## Problem statement
Even the shortest line counts, so transcribe all the data exactly.

(Data records)
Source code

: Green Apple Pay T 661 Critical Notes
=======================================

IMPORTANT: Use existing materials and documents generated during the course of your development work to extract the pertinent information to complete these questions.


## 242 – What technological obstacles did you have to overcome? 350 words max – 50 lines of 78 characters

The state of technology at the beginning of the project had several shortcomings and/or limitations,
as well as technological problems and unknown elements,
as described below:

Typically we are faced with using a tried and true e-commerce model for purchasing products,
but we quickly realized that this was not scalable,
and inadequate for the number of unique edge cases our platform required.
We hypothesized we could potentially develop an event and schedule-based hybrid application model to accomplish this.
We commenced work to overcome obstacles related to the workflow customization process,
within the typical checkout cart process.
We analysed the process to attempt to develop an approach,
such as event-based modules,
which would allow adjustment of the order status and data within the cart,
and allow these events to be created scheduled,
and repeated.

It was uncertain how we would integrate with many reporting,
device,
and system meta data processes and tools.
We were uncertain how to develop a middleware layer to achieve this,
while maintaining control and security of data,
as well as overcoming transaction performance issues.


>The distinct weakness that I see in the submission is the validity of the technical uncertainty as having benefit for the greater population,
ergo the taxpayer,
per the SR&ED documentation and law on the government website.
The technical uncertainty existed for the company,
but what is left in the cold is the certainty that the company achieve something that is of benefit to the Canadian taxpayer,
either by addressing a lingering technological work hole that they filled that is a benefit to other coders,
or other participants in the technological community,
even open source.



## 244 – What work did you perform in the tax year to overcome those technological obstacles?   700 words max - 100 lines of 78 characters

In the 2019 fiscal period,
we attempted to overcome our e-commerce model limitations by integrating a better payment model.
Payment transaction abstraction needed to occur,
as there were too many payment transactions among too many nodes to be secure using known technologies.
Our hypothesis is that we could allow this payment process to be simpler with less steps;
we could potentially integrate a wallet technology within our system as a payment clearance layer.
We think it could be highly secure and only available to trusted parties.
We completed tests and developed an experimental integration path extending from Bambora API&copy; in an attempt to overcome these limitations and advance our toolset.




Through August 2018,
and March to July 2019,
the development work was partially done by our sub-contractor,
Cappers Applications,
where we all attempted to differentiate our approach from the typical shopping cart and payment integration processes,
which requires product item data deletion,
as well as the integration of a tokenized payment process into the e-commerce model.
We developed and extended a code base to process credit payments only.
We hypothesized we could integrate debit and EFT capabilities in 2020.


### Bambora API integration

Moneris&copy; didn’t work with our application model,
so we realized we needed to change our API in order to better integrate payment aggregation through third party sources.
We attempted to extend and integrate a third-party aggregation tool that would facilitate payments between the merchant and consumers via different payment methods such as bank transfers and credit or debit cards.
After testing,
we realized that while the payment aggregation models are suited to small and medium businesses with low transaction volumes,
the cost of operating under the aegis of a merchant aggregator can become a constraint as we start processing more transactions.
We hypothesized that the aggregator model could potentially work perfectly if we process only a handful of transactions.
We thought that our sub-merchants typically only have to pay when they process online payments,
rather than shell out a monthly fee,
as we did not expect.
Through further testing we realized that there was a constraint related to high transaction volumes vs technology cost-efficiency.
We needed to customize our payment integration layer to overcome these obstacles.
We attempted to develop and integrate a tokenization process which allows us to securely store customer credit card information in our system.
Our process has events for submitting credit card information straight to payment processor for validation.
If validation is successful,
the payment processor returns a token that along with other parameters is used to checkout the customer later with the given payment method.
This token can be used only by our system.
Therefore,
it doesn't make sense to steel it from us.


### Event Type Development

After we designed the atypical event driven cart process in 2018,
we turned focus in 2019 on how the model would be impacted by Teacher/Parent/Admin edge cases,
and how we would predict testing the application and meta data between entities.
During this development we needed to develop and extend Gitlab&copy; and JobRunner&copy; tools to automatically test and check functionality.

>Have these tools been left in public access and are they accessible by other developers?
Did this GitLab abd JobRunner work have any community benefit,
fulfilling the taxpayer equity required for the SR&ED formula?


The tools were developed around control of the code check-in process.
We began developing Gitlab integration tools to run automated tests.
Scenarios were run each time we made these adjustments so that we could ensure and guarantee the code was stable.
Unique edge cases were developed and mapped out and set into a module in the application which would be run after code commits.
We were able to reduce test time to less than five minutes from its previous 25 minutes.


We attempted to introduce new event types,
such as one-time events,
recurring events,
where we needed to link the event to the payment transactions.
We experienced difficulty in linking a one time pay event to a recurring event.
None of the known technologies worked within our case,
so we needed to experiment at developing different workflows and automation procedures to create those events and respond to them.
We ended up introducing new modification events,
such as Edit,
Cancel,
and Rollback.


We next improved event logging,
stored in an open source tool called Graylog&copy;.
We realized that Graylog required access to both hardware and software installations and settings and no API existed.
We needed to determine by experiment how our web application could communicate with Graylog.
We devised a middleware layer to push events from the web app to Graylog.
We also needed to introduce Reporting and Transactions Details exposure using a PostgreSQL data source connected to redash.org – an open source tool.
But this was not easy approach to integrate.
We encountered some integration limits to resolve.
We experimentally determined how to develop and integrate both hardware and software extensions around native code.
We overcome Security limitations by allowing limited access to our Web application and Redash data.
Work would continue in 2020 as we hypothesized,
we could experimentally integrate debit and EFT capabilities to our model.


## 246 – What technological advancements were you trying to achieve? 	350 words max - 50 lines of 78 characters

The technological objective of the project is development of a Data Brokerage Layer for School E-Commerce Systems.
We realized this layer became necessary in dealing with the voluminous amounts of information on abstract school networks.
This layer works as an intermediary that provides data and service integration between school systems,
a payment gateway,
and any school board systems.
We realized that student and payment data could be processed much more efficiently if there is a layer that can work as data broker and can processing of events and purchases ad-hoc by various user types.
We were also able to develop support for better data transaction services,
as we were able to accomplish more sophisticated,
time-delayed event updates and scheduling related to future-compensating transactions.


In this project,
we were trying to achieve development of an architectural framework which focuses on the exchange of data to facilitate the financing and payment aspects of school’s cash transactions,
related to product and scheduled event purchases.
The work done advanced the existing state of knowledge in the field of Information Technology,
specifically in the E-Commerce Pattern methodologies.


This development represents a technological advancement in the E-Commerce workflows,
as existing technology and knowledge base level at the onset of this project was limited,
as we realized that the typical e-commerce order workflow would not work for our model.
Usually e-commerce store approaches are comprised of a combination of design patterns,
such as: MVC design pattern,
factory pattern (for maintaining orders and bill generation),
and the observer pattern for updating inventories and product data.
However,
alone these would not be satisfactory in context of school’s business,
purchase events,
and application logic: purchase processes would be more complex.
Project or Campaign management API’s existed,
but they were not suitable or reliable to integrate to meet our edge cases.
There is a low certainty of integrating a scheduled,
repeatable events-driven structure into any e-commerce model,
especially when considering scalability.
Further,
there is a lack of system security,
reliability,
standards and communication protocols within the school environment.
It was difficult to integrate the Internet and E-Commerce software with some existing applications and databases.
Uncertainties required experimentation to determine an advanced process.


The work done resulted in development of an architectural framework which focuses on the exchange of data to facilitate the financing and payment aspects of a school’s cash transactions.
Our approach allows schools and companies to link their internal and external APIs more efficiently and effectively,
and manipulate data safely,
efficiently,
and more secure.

## Exercise response
Source code

: Green Apple Pay T 661 Critical Notes
=======================================

IMPORTANT: Use existing materials and documents generated during the course of your development work to extract the pertinent information to complete these questions.


## 242 – What technological obstacles did you have to overcome? 350 words max – 50 lines of 78 characters

The state of technology at the beginning of the project had several shortcomings and/or limitations,
as well as technological problems and unknown elements,
as described below:

Typically we are faced with using a tried and true e-commerce model for purchasing products,
but we quickly realized that this was not scalable,
and inadequate for the number of unique edge cases our platform required.
We hypothesized we could potentially develop an event and schedule-based hybrid application model to accomplish this.
We commenced work to overcome obstacles related to the workflow customization process,
within the typical checkout cart process.
We analysed the process to attempt to develop an approach,
such as event-based modules,
which would allow adjustment of the order status and data within the cart,
and allow these events to be created scheduled,
and repeated.

It was uncertain how we would integrate with many reporting,
device,
and system meta data processes and tools.
We were uncertain how to develop a middleware layer to achieve this,
while maintaining control and security of data,
as well as overcoming transaction performance issues.


>The distinct weakness that I see in the submission is the validity of the technical uncertainty as having benefit for the greater population,
ergo the taxpayer,
per the SR&ED documentation and law on the government website.
The technical uncertainty existed for the company,
but what is left in the cold is the certainty that the company achieve something that is of benefit to the Canadian taxpayer,
either by addressing a lingering technological work hole that they filled that is a benefit to other coders,
or other participants in the technological community,
even open source.



## 244 – What work did you perform in the tax year to overcome those technological obstacles?   700 words max - 100 lines of 78 characters

In the 2019 fiscal period,
we attempted to overcome our e-commerce model limitations by integrating a better payment model.
Payment transaction abstraction needed to occur,
as there were too many payment transactions among too many nodes to be secure using known technologies.
Our hypothesis is that we could allow this payment process to be simpler with less steps;
we could potentially integrate a wallet technology within our system as a payment clearance layer.
We think it could be highly secure and only available to trusted parties.
We completed tests and developed an experimental integration path extending from Bambora API&copy; in an attempt to overcome these limitations and advance our toolset.




Through August 2018,
and March to July 2019,
the development work was partially done by our sub-contractor,
Cappers Applications,
where we all attempted to differentiate our approach from the typical shopping cart and payment integration processes,
which requires product item data deletion,
as well as the integration of a tokenized payment process into the e-commerce model.
We developed and extended a code base to process credit payments only.
We hypothesized we could integrate debit and EFT capabilities in 2020.


### Bambora API integration

Moneris&copy; didn’t work with our application model,
so we realized we needed to change our API in order to better integrate payment aggregation through third party sources.
We attempted to extend and integrate a third-party aggregation tool that would facilitate payments between the merchant and consumers via different payment methods such as bank transfers and credit or debit cards.
After testing,
we realized that while the payment aggregation models are suited to small and medium businesses with low transaction volumes,
the cost of operating under the aegis of a merchant aggregator can become a constraint as we start processing more transactions.
We hypothesized that the aggregator model could potentially work perfectly if we process only a handful of transactions.
We thought that our sub-merchants typically only have to pay when they process online payments,
rather than shell out a monthly fee,
as we did not expect.
Through further testing we realized that there was a constraint related to high transaction volumes vs technology cost-efficiency.
We needed to customize our payment integration layer to overcome these obstacles.
We attempted to develop and integrate a tokenization process which allows us to securely store customer credit card information in our system.
Our process has events for submitting credit card information straight to payment processor for validation.
If validation is successful,
the payment processor returns a token that along with other parameters is used to checkout the customer later with the given payment method.
This token can be used only by our system.
Therefore,
it doesn't make sense to steel it from us.


### Event Type Development

After we designed the atypical event driven cart process in 2018,
we turned focus in 2019 on how the model would be impacted by Teacher/Parent/Admin edge cases,
and how we would predict testing the application and meta data between entities.
During this development we needed to develop and extend Gitlab&copy; and JobRunner&copy; tools to automatically test and check functionality.

>Have these tools been left in public access and are they accessible by other developers?
Did this GitLab abd JobRunner work have any community benefit,
fulfilling the taxpayer equity required for the SR&ED formula?


The tools were developed around control of the code check-in process.
We began developing Gitlab integration tools to run automated tests.
Scenarios were run each time we made these adjustments so that we could ensure and guarantee the code was stable.
Unique edge cases were developed and mapped out and set into a module in the application which would be run after code commits.
We were able to reduce test time to less than five minutes from its previous 25 minutes.


We attempted to introduce new event types,
such as one-time events,
recurring events,
where we needed to link the event to the payment transactions.
We experienced difficulty in linking a one time pay event to a recurring event.
None of the known technologies worked within our case,
so we needed to experiment at developing different workflows and automation procedures to create those events and respond to them.
We ended up introducing new modification events,
such as Edit,
Cancel,
and Rollback.


We next improved event logging,
stored in an open source tool called Graylog&copy;.
We realized that Graylog required access to both hardware and software installations and settings and no API existed.
We needed to determine by experiment how our web application could communicate with Graylog.
We devised a middleware layer to push events from the web app to Graylog.
We also needed to introduce Reporting and Transactions Details exposure using a PostgreSQL data source connected to redash.org – an open source tool.
But this was not easy approach to integrate.
We encountered some integration limits to resolve.
We experimentally determined how to develop and integrate both hardware and software extensions around native code.
We overcome Security limitations by allowing limited access to our Web application and Redash data.
Work would continue in 2020 as we hypothesized,
we could experimentally integrate debit and EFT capabilities to our model.


## 246 – What technological advancements were you trying to achieve? 	350 words max - 50 lines of 78 characters

The technological objective of the project is development of a Data Brokerage Layer for School E-Commerce Systems.
We realized this layer became necessary in dealing with the voluminous amounts of information on abstract school networks.
This layer works as an intermediary that provides data and service integration between school systems,
a payment gateway,
and any school board systems.
We realized that student and payment data could be processed much more efficiently if there is a layer that can work as data broker and can processing of events and purchases ad-hoc by various user types.
We were also able to develop support for better data transaction services,
as we were able to accomplish more sophisticated,
time-delayed event updates and scheduling related to future-compensating transactions.


In this project,
we were trying to achieve development of an architectural framework which focuses on the exchange of data to facilitate the financing and payment aspects of school’s cash transactions,
related to product and scheduled event purchases.
The work done advanced the existing state of knowledge in the field of Information Technology,
specifically in the E-Commerce Pattern methodologies.


This development represents a technological advancement in the E-Commerce workflows,
as existing technology and knowledge base level at the onset of this project was limited,
as we realized that the typical e-commerce order workflow would not work for our model.
Usually e-commerce store approaches are comprised of a combination of design patterns,
such as: MVC design pattern,
factory pattern (for maintaining orders and bill generation),
and the observer pattern for updating inventories and product data.
However,
alone these would not be satisfactory in context of school’s business,
purchase events,
and application logic: purchase processes would be more complex.
Project or Campaign management API’s existed,
but they were not suitable or reliable to integrate to meet our edge cases.
There is a low certainty of integrating a scheduled,
repeatable events-driven structure into any e-commerce model,
especially when considering scalability.
Further,
there is a lack of system security,
reliability,
standards and communication protocols within the school environment.
It was difficult to integrate the Internet and E-Commerce software with some existing applications and databases.
Uncertainties required experimentation to determine an advanced process.


The work done resulted in development of an architectural framework which focuses on the exchange of data to facilitate the financing and payment aspects of a school’s cash transactions.
Our approach allows schools and companies to link their internal and external APIs more efficiently and effectively,
and manipulate data safely,
efficiently,
and more secure.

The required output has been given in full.